Workflows can fail for a lot of different reasons. If you're lucky, you have the wrong inputs plugged into the configuration, which is typically fast to fail and fast to fix (to learn more about how to avoid these sorts of errors, see Workflow setup: Configuring inputs). More complex errors come from the workflow code: bugs, or limitations in the analysis software package you're calling on. And of course you can fall victim to transient errors when something goes wrong on the Google Cloud Platform itself (even giants sometimes stumble).
In this document we'll go over some basic resources to help investigate failed workflows on Terra. This isn’t a guide for solving all errors but a doc to help diagnose failed submissions. The information below is to help guide you as you drill down to find the root cause of these more complex errors, so you can be up and running. Descriptions of more complicated errors are always welcome on the Terra Forum, where our team is happy to help.
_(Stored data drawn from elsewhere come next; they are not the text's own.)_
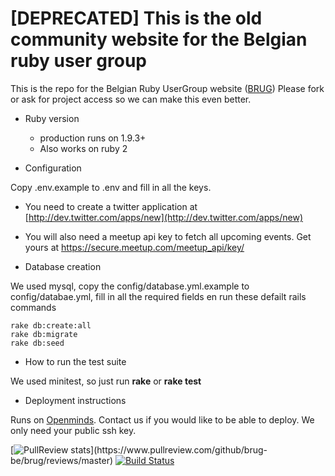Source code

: # [DEPRECATED] This is the old community website for the Belgian ruby user group

This is the repo for the Belgian Ruby UserGroup website ([BRUG](http://brug.be))
Please fork or ask for project access so we can make this even better.

* Ruby version
  * production runs on 1.9.3+
  * Also works on ruby 2

* Configuration

Copy .env.example to .env and fill in all the keys.

* You need to create a twitter application at [http://dev.twitter.com/apps/new](http://dev.twitter.com/apps/new)
* You will also need a meetup api key to fetch all upcoming events. Get yours at https://secure.meetup.com/meetup_api/key/

* Database creation

We used mysql, copy the config/database.yml.example to config/databae.yml, fill in all the required fields en run these defailt rails commands

    rake db:create:all
    rake db:migrate
    rake db:seed

* How to run the test suite

We used minitest, so just run **rake** or **rake test**

* Deployment instructions

Runs on [Openminds](http://openminds.be). Contact us if you would like to be able to deploy. We only need your public ssh key.

[![PullReview
stats](https://www.pullreview.com/github/brug-be/brug/badges/master.svg?)](https://www.pullreview.com/github/brug-be/brug/reviews/master) [![Build Status](https://travis-ci.org/brug-be/brug.svg?branch=master)](https://travis-ci.org/brug-be/brug)
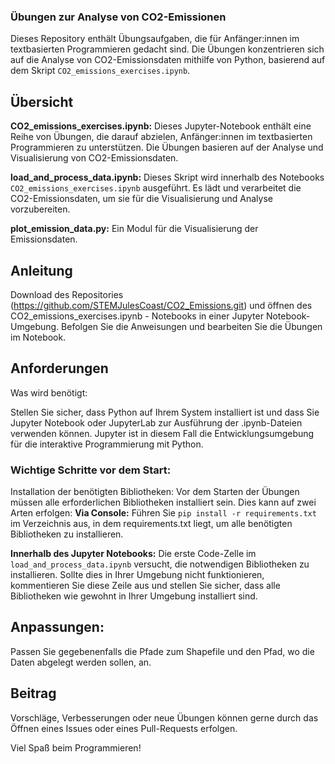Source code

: ### Übungen zur Analyse von CO2-Emissionen

Dieses Repository enthält Übungsaufgaben, die für Anfänger:innen im textbasierten Programmieren gedacht sind. Die Übungen konzentrieren sich auf die Analyse von CO2-Emissionsdaten mithilfe von Python, basierend auf dem Skript `CO2_emissions_exercises.ipynb`.

## Übersicht

**CO2_emissions_exercises.ipynb:** Dieses Jupyter-Notebook enthält eine Reihe von Übungen, die darauf abzielen, Anfänger:innen im textbasierten Programmieren zu unterstützen. Die Übungen basieren auf der Analyse und Visualisierung von CO2-Emissionsdaten.

**load_and_process_data.ipynb:** Dieses Skript wird innerhalb des Notebooks `CO2_emissions_exercises.ipynb` ausgeführt. Es lädt und verarbeitet die CO2-Emissionsdaten, um sie für die Visualisierung und Analyse vorzubereiten.

**plot_emission_data.py:** Ein Modul für die Visualisierung der Emissionsdaten.

## Anleitung
Download des Repositories (https://github.com/STEMJulesCoast/CO2_Emissions.git) und öffnen des CO2_emissions_exercises.ipynb - Notebooks in einer Jupyter Notebook-Umgebung. Befolgen Sie die Anweisungen und bearbeiten Sie die Übungen im Notebook. 

## Anforderungen

Was wird benötigt:

Stellen Sie sicher, dass Python auf Ihrem System installiert ist und dass Sie Jupyter Notebook oder JupyterLab zur Ausführung der .ipynb-Dateien verwenden können. Jupyter ist in diesem Fall die Entwicklungsumgebung für die interaktive Programmierung mit Python.

### Wichtige Schritte vor dem Start:

Installation der benötigten Bibliotheken: Vor dem Starten der Übungen müssen alle erforderlichen Bibliotheken installiert sein. 
Dies kann auf zwei Arten erfolgen:
**Via Console:** Führen Sie `pip install -r requirements.txt` im Verzeichnis aus, in dem requirements.txt liegt, um alle benötigten Bibliotheken zu installieren.

**Innerhalb des Jupyter Notebooks:** Die erste Code-Zelle im `load_and_process_data.ipynb` versucht, die notwendigen Bibliotheken zu installieren. Sollte dies in Ihrer Umgebung nicht funktionieren, kommentieren Sie diese Zeile aus und stellen Sie sicher, dass alle Bibliotheken wie gewohnt in Ihrer Umgebung installiert sind.

## Anpassungen:

Passen Sie gegebenenfalls die Pfade zum Shapefile und den Pfad, wo die Daten abgelegt werden sollen, an.

## Beitrag

Vorschläge, Verbesserungen oder neue Übungen können gerne durch das Öffnen eines Issues oder eines Pull-Requests erfolgen.

Viel Spaß beim Programmieren!

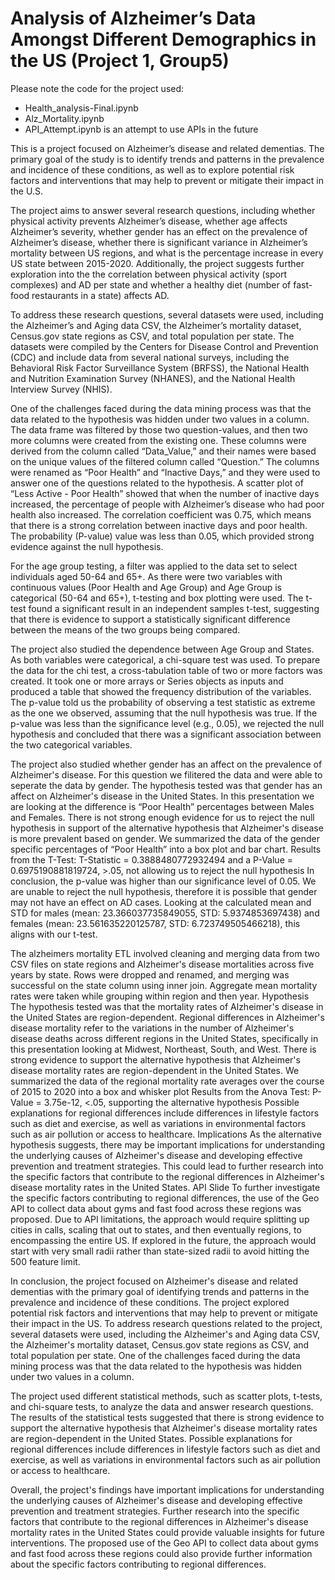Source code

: # Analysis of Alzheimer’s Data Amongst Different Demographics in the US (Project 1, Group5)

Please  note the code for the project used:
   - Health_analysis-Final.ipynb
   - Alz_Mortality.ipynb
   - API_Attempt.ipynb is an attempt to use APIs in the future 

This is a project focused on Alzheimer’s disease and related dementias. The primary goal of the study is to identify trends and patterns in the prevalence and incidence of these conditions, as well as to explore potential risk factors and interventions that may help to prevent or mitigate their impact in the U.S.

The project aims to answer several research questions, including whether physical activity prevents Alzheimer’s disease, whether age affects Alzheimer’s severity, whether gender has an effect on the prevalence of Alzheimer’s disease, whether there is significant variance in Alzheimer’s mortality between US regions, and what is the percentage increase in every US state between 2015-2020. Additionally, the project suggests further exploration into the the correlation between physical activity (sport complexes) and AD per state and whether a healthy diet (number of fast-food restaurants in a state) affects AD.

To address these research questions, several datasets were used, including the Alzheimer’s and Aging data CSV, the Alzheimer’s mortality dataset, Census.gov state regions as CSV, and total population per state. The datasets were compiled by the Centers for Disease Control and Prevention (CDC) and include data from several national surveys, including the Behavioral Risk Factor Surveillance System (BRFSS), the National Health and Nutrition Examination Survey (NHANES), and the National Health Interview Survey (NHIS).

One of the challenges faced during the data mining process was that the data related to the hypothesis was hidden under two values in a column. The data frame was filtered by those two question-values, and then two more columns were created from the existing one. These columns were derived from the column called “Data_Value,” and their names were based on the unique values of the filtered column called “Question.” The columns were renamed as “Poor Health” and “Inactive Days,” and they were used to answer one of the questions related to the hypothesis. A scatter plot of “Less Active - Poor Health” showed that when the number of inactive days increased, the percentage of people with Alzheimer’s disease who had poor health also increased. The correlation coefficient was 0.75, which means that there is a strong correlation between inactive days and poor health. The probability (P-value) value was less than 0.05, which provided strong evidence against the null hypothesis.

For the age group testing, a filter was applied to the data set to select individuals aged 50-64 and 65+. As there were two variables with continuous values (Poor Health and Age Group) and Age Group is categorical (50-64 and 65+), t-testing and box plotting were used. The t-test found a significant result in an independent samples t-test, suggesting that there is evidence to support a statistically significant difference between the means of the two groups being compared.

The project also studied the dependence between Age Group and States. As both variables were categorical, a chi-square test was used. To prepare the data for the chi test, a cross-tabulation table of two or more factors was created. It took one or more arrays or Series objects as inputs and produced a table that showed the frequency distribution of the variables. The p-value told us the probability of observing a test statistic as extreme as the one we observed, assuming that the null hypothesis was true. If the p-value was less than the significance level (e.g., 0.05), we rejected the null hypothesis and concluded that there was a significant association between the two categorical variables.

The project also studied whether gender has an affect on the prevalence of Alzheimer's disease. For this question we filitered the data and were able to seperate the data by gender. The hypothesis tested was that gender has an affect on Alzheimer's disease in the United States. In this presentation we are looking at the difference is “Poor Health” percentages between Males and Females. There is not strong enough evidence for us to reject the null hypothesis in support of the alternative hypothesis that Alzheimer's disease is more prevalent based on gender. We summarized the data of the gender specific percentages of “Poor Health” into a box plot and bar chart. Results from the T-Test: T-Statistic = 0.3888480772932494 and a P-Value = 0.6975190881819724, >.05, not allowing us to reject the null hypothesis In conclusion, the p-value was higher than our significance level of 0.05. We are unable to reject the null hypothesis, therefore it is possible that gender may not have an effect on AD cases. Looking at the calculated mean and STD for males (mean: 23.366037735849055, STD: 5.9374853697438) and females (mean: 23.561635220125787, STD: 6.723749505466218), this aligns with our t-test.

The alzheimers mortality ETL involved cleaning and merging data from two CSV files on state regions and Alzheimer's disease mortalities across five years by state. Rows were dropped and renamed, and merging was successful on the state column using inner join. Aggregate mean mortality rates were taken while grouping within region and then year. Hypothesis The hypothesis tested was that the mortality rates of Alzheimer's disease in the United States are region-dependent. Regional differences in Alzheimer's disease mortality refer to the variations in the number of Alzheimer's disease deaths across different regions in the United States, specifically in this presentation looking at Midwest, Northeast, South, and West. There is strong evidence to support the alternative hypothesis that Alzheimer's disease mortality rates are region-dependent in the United States. We summarized the data of the regional mortality rate averages over the course of 2015 to 2020 into a box and whisker plot Results from the Anova Test: P-Value = 3.75e-12, <.05, supporting the alternative hypothesis Possible explanations for regional differences include differences in lifestyle factors such as diet and exercise, as well as variations in environmental factors such as air pollution or access to healthcare. Implications As the alternative hypothesis suggests, there may be important implications for understanding the underlying causes of Alzheimer's disease and developing effective prevention and treatment strategies. This could lead to further research into the specific factors that contribute to the regional differences in Alzheimer's disease mortality rates in the United States. API Slide To further investigate the specific factors contributing to regional differences, the use of the Geo API to collect data about gyms and fast food across these regions was proposed. Due to API limitations, the approach would require splitting up cities in calls, scaling that out to states, and then eventually regions, to encompassing the entire US. If explored in the future, the approach would start with very small radii rather than state-sized radii to avoid hitting the 500 feature limit. 

In conclusion, the project focused on Alzheimer's disease and related dementias with the primary goal of identifying trends and patterns in the prevalence and incidence of these conditions. The project explored potential risk factors and interventions that may help to prevent or mitigate their impact in the US. To address research questions related to the project, several datasets were used, including the Alzheimer's and Aging data CSV, the Alzheimer's mortality dataset, Census.gov state regions as CSV, and total population per state. One of the challenges faced during the data mining process was that the data related to the hypothesis was hidden under two values in a column.

The project used different statistical methods, such as scatter plots, t-tests, and chi-square tests, to analyze the data and answer research questions. The results of the statistical tests suggested that there is strong evidence to support the alternative hypothesis that Alzheimer's disease mortality rates are region-dependent in the United States. Possible explanations for regional differences include differences in lifestyle factors such as diet and exercise, as well as variations in environmental factors such as air pollution or access to healthcare.

Overall, the project's findings have important implications for understanding the underlying causes of Alzheimer's disease and developing effective prevention and treatment strategies. Further research into the specific factors that contribute to the regional differences in Alzheimer's disease mortality rates in the United States could provide valuable insights for future interventions. The proposed use of the Geo API to collect data about gyms and fast food across these regions could also provide further information about the specific factors contributing to regional differences.




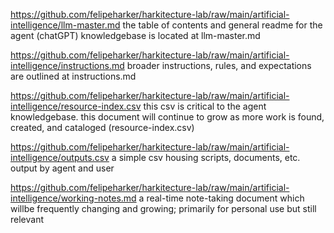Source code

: https://github.com/felipeharker/harkitecture-lab/raw/main/artificial-intelligence/llm-master.md
the table of contents and general readme for the agent (chatGPT) knowledgebase is located at llm-master.md

https://github.com/felipeharker/harkitecture-lab/raw/main/artificial-intelligence/instructions.md
broader instructions, rules, and expectations are outlined at instructions.md

https://github.com/felipeharker/harkitecture-lab/raw/main/artificial-intelligence/resource-index.csv
this csv is critical to the agent knowledgebase. this document will continue to grow as more work is found, created, and cataloged (resource-index.csv)

https://github.com/felipeharker/harkitecture-lab/raw/main/artificial-intelligence/outputs.csv
a simple csv housing scripts, documents, etc. output by agent and user

https://github.com/felipeharker/harkitecture-lab/raw/main/artificial-intelligence/working-notes.md
a real-time note-taking document which willbe frequently changing and growing; primarily for personal use but still relevant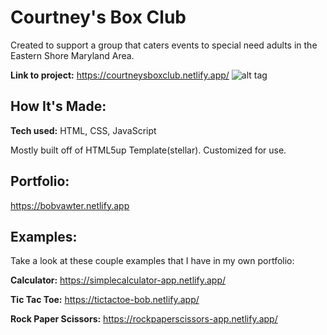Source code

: # Courtney's Box Club
Created to support a group that caters events to special need adults in the Eastern Shore Maryland Area.

**Link to project:** https://courtneysboxclub.netlify.app/
![alt tag](https://courtneysboxclub.netlify.app/images/pic04.jpg)
## How It's Made:
**Tech used:** HTML, CSS, JavaScript

Mostly built off of HTML5up Template(stellar). Customized for use.

## Portfolio:

https://bobvawter.netlify.app

## Examples:
Take a look at these couple examples that I have in my own portfolio:

**Calculator:** https://simplecalculator-app.netlify.app/

**Tic Tac Toe:** https://tictactoe-bob.netlify.app/

**Rock Paper Scissors:** https://rockpaperscissors-app.netlify.app/
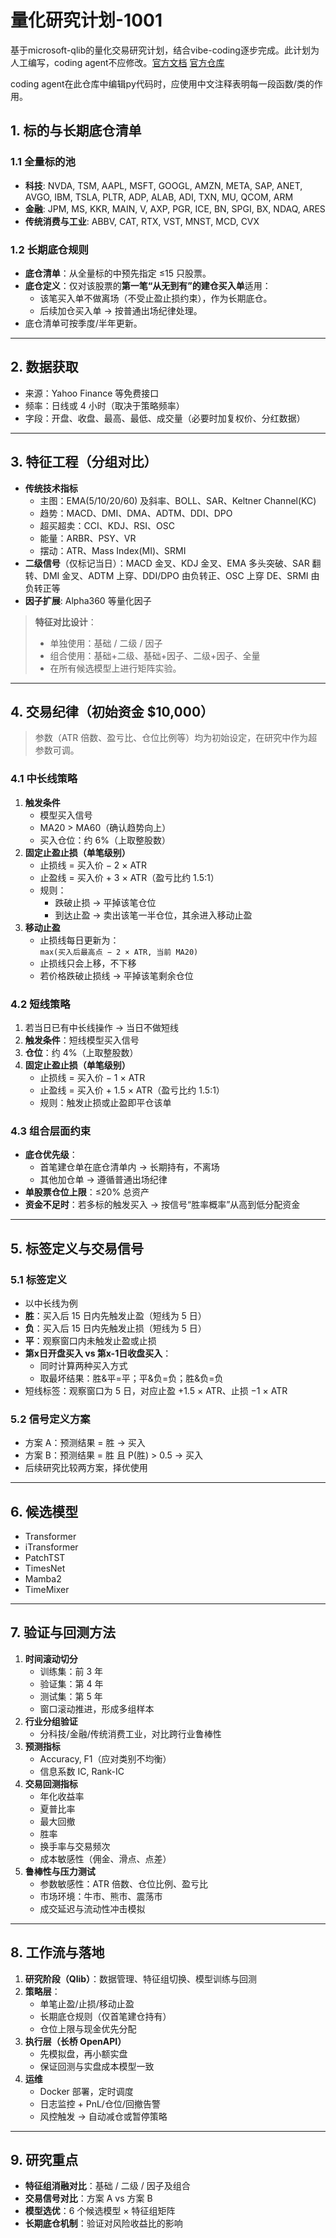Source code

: # 量化研究计划-1001

基于microsoft-qlib的量化交易研究计划，结合vibe-coding逐步完成。此计划为人工编写，coding agent不应修改。[官方文档](https://qlib.readthedocs.io/en/latest/index.html) [官方仓库](https://github.com/microsoft/qlib/tree/main) 

coding agent在此仓库中编辑py代码时，应使用中文注释表明每一段函数/类的作用。

## 1. 标的与长期底仓清单

### 1.1 全量标的池
- **科技**: NVDA, TSM, AAPL, MSFT, GOOGL, AMZN, META, SAP, ANET, AVGO, IBM, TSLA, PLTR, ADP, ALAB, ADI, TXN, MU, QCOM, ARM
- **金融**: JPM, MS, KKR, MAIN, V, AXP, PGR, ICE, BN, SPGI, BX, NDAQ, ARES  
- **传统消费与工业**: ABBV, CAT, RTX, VST, MNST, MCD, CVX  

### 1.2 长期底仓规则
- **底仓清单**：从全量标的中预先指定 ≤15 只股票。  
- **底仓定义**：仅对该股票的**第一笔“从无到有”的建仓买入单**适用：  
  - 该笔买入单不做离场（不受止盈止损约束），作为长期底仓。  
  - 后续加仓买入单 → 按普通出场纪律处理。  
- 底仓清单可按季度/半年更新。

---

## 2. 数据获取
- 来源：Yahoo Finance 等免费接口  
- 频率：日线或 4 小时（取决于策略频率）  
- 字段：开盘、收盘、最高、最低、成交量（必要时加复权价、分红数据）

---

## 3. 特征工程（分组对比）
- **传统技术指标**  
  - 主图：EMA(5/10/20/60) 及斜率、BOLL、SAR、Keltner Channel(KC)  
  - 趋势：MACD、DMI、DMA、ADTM、DDI、DPO  
  - 超买超卖：CCI、KDJ、RSI、OSC  
  - 能量：ARBR、PSY、VR  
  - 摆动：ATR、Mass Index(MI)、SRMI  
- **二级信号**（仅标记当日）：MACD 金叉、KDJ 金叉、EMA 多头突破、SAR 翻转、DMI 金叉、ADTM 上穿、DDI/DPO 由负转正、OSC 上穿 DE、SRMI 由负转正等  
- **因子扩展**: Alpha360 等量化因子  

> **特征对比设计**：  
> - 单独使用：基础 / 二级 / 因子  
> - 组合使用：基础+二级、基础+因子、二级+因子、全量  
> - 在所有候选模型上进行矩阵实验。

---

## 4. 交易纪律（初始资金 $10,000）

> 参数（ATR 倍数、盈亏比、仓位比例等）均为初始设定，在研究中作为超参数可调。

### 4.1 中长线策略
1. **触发条件**  
   - 模型买入信号  
   - MA20 > MA60（确认趋势向上）  
   - 买入仓位：约 6%（上取整股数）  
2. **固定止盈止损（单笔级别）**  
   - 止损线 = 买入价 − 2 × ATR  
   - 止盈线 = 买入价 + 3 × ATR（盈亏比约 1.5:1）  
   - 规则：  
     - 跌破止损 → 平掉该笔仓位  
     - 到达止盈 → 卖出该笔一半仓位，其余进入移动止盈  
3. **移动止盈**  
   - 止损线每日更新为：  
     `max(买入后最高点 − 2 × ATR, 当前 MA20)`  
   - 止损线只会上移，不下移  
   - 若价格跌破止损线 → 平掉该笔剩余仓位  

### 4.2 短线策略
1. 若当日已有中长线操作 → 当日不做短线  
2. **触发条件**：短线模型买入信号  
3. **仓位**：约 4%（上取整股数）  
4. **固定止盈止损（单笔级别）**  
   - 止损线 = 买入价 − 1 × ATR  
   - 止盈线 = 买入价 + 1.5 × ATR（盈亏比约 1.5:1）  
   - 规则：触发止损或止盈即平仓该单  

### 4.3 组合层面约束
- **底仓优先级**：  
  - 首笔建仓单在底仓清单内 → 长期持有，不离场  
  - 其他加仓单 → 遵循普通出场纪律  
- **单股票仓位上限**：≤20% 总资产  
- **资金不足时**：若多标的触发买入 → 按信号“胜率概率”从高到低分配资金  

---

## 5. 标签定义与交易信号

### 5.1 标签定义
- 以中长线为例
- **胜**：买入后 15 日内先触发止盈（短线为 5 日）  
- **负**：买入后 15 日内先触发止损（短线为 5 日）  
- **平**：观察窗口内未触发止盈或止损  
- **第x日开盘买入 vs 第x-1日收盘买入**：  
  - 同时计算两种买入方式  
  - 取最坏结果：胜&平=平；平&负=负；胜&负=负  
- 短线标签：观察窗口为 5 日，对应止盈 +1.5 × ATR、止损 −1 × ATR  

### 5.2 信号定义方案
- 方案 A：预测结果 = 胜 → 买入  
- 方案 B：预测结果 = 胜 且 P(胜) > 0.5 → 买入  
- 后续研究比较两方案，择优使用  

---

## 6. 候选模型
- Transformer  
- iTransformer  
- PatchTST  
- TimesNet  
- Mamba2  
- TimeMixer  

---

## 7. 验证与回测方法
1. **时间滚动切分**  
   - 训练集：前 3 年  
   - 验证集：第 4 年  
   - 测试集：第 5 年  
   - 窗口滚动推进，形成多组样本  
2. **行业分组验证**  
   - 分科技/金融/传统消费工业，对比跨行业鲁棒性  
3. **预测指标**  
   - Accuracy, F1（应对类别不均衡）  
   - 信息系数 IC, Rank-IC  
4. **交易回测指标**  
   - 年化收益率  
   - 夏普比率  
   - 最大回撤  
   - 胜率  
   - 换手率与交易频次  
   - 成本敏感性（佣金、滑点、点差）  
5. **鲁棒性与压力测试**  
   - 参数敏感性：ATR 倍数、仓位比例、盈亏比  
   - 市场环境：牛市、熊市、震荡市  
   - 成交延迟与流动性冲击模拟  

---

## 8. 工作流与落地
1. **研究阶段（Qlib）**：数据管理、特征组切换、模型训练与回测  
2. **策略层**：  
   - 单笔止盈/止损/移动止盈  
   - 长期底仓规则（仅首笔建仓持有）  
   - 仓位上限与现金优先分配  
3. **执行层（长桥 OpenAPI）**  
   - 先模拟盘，再小额实盘  
   - 保证回测与实盘成本模型一致  
4. **运维**  
   - Docker 部署，定时调度  
   - 日志监控 + PnL/仓位/回撤告警  
   - 风控触发 → 自动减仓或暂停策略  

---

## 9. 研究重点
- **特征组消融对比**：基础 / 二级 / 因子及组合  
- **交易信号对比**：方案 A vs 方案 B  
- **模型选优**：6 个候选模型 × 特征组矩阵  
- **长期底仓机制**：验证对风险收益比的影响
At this point we will assume you have a workspace set up with a data table and workflow configuration loaded. You’ve launched your workflow, but your submission has failed. Don’t despair! Information in the Job History and Job Manager can help get your workflow up and running soon enough, as long as you know how to access and use the information.
To troubleshoot, you can access increasingly more granular information starting with submission-level status and digging into workflow-level information (within a submission), and tasks-level (within each workflow).
If your workflow seems to be stuck or stalledIf your workflow is not progressing from submitted to running, or seems to be taking longer that expected to run, you may be bumping up against a Google Cloud resource quota. See How to troubleshoot and fix stalled workflows.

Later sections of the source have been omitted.